Fully distributed cooperation for networked uncertain mobile manipulators
This work addresses the problem of robust distributed control for multi-robot systems, offering a practical solution for applications like manufacturing or logistics, though it appears incremental in its method improvements.
The paper tackles cooperative task allocation and motion synchronization for networked mobile manipulators with kinematic and dynamic uncertainties, achieving convergence of cooperative task tracking error without requiring persistent excitation or Cartesian-space velocities.

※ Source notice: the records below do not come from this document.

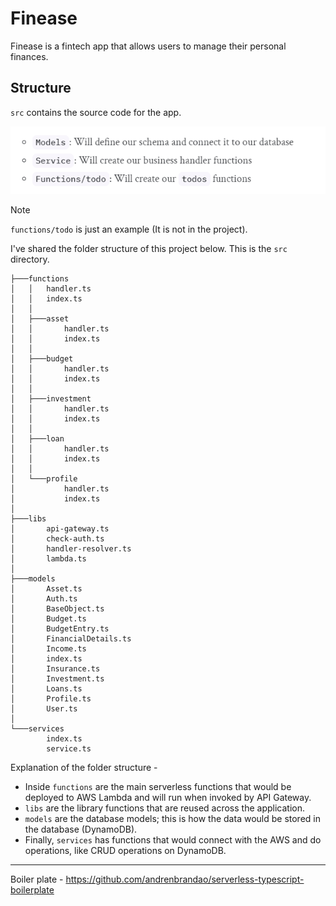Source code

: # Finease

Finease is a fintech app that allows users to manage their personal finances.

## Structure

`src` contains the source code for the app.

![Alt text](image.png)


> [!NOTE] 
> `functions/todo` is just an example (It is not in the project).

I've shared the folder structure of this project below. This is the ```src``` directory.

```
├───functions
│   │   handler.ts
│   │   index.ts
│   │   
│   ├───asset
│   │       handler.ts
│   │       index.ts
│   │       
│   ├───budget
│   │       handler.ts
│   │       index.ts
│   │       
│   ├───investment
│   │       handler.ts
│   │       index.ts
│   │       
│   ├───loan
│   │       handler.ts
│   │       index.ts
│   │       
│   └───profile
│           handler.ts
│           index.ts
│
├───libs
│       api-gateway.ts
│       check-auth.ts
│       handler-resolver.ts
│       lambda.ts
│       
├───models
│       Asset.ts
│       Auth.ts
│       BaseObject.ts
│       Budget.ts
│       BudgetEntry.ts
│       FinancialDetails.ts
│       Income.ts
│       index.ts
│       Insurance.ts
│       Investment.ts
│       Loans.ts
│       Profile.ts
│       User.ts
│
└───services
        index.ts
        service.ts
```

Explanation of the folder structure -
- Inside `functions` are the main serverless functions that would be deployed to AWS Lambda and will run when invoked by API Gateway.
- `libs` are the library functions that are reused across the application.
- `models` are the database models; this is how the data would be stored in the database (DynamoDB).
- Finally, `services` has functions that would connect with the AWS and do operations, like CRUD operations on DynamoDB.


----
Boiler plate - https://github.com/andrenbrandao/serverless-typescript-boilerplate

This paper investigates a fully distributed cooperation scheme for networked mobile manipulators. To achieve cooperative task allocation in a distributed way, an adaptation-based estimation law is established for each robotic agent to estimate the desired local trajectory. In addition, wrench synthesis is analyzed in detail to lay a solid foundation for tight cooperation tasks. Together with the estimated task, a set of distributed adaptive controllers is proposed to achieve motion synchronization of the mobile manipulator ensemble over a directed graph with a spanning tree irrespective of the kinematic and dynamic uncertainties in both the mobile manipulators and the tightly grasped object. The controlled synchronization alleviates the performance degradation caused by the estimation/tracking discrepancy during the transient phase. The proposed scheme requires no persistent excitation condition and avoids the use of noisy Cartesian-space velocities. Furthermore, it is independent from the object's center of mass by employing formation-based task allocation and a task-oriented strategy. These attractive attributes facilitate the practical application of the scheme. It is theoretically proven that convergence of the cooperative task tracking error is guaranteed. Simulation results validate the efficacy and demonstrate the expected performance of the proposed scheme.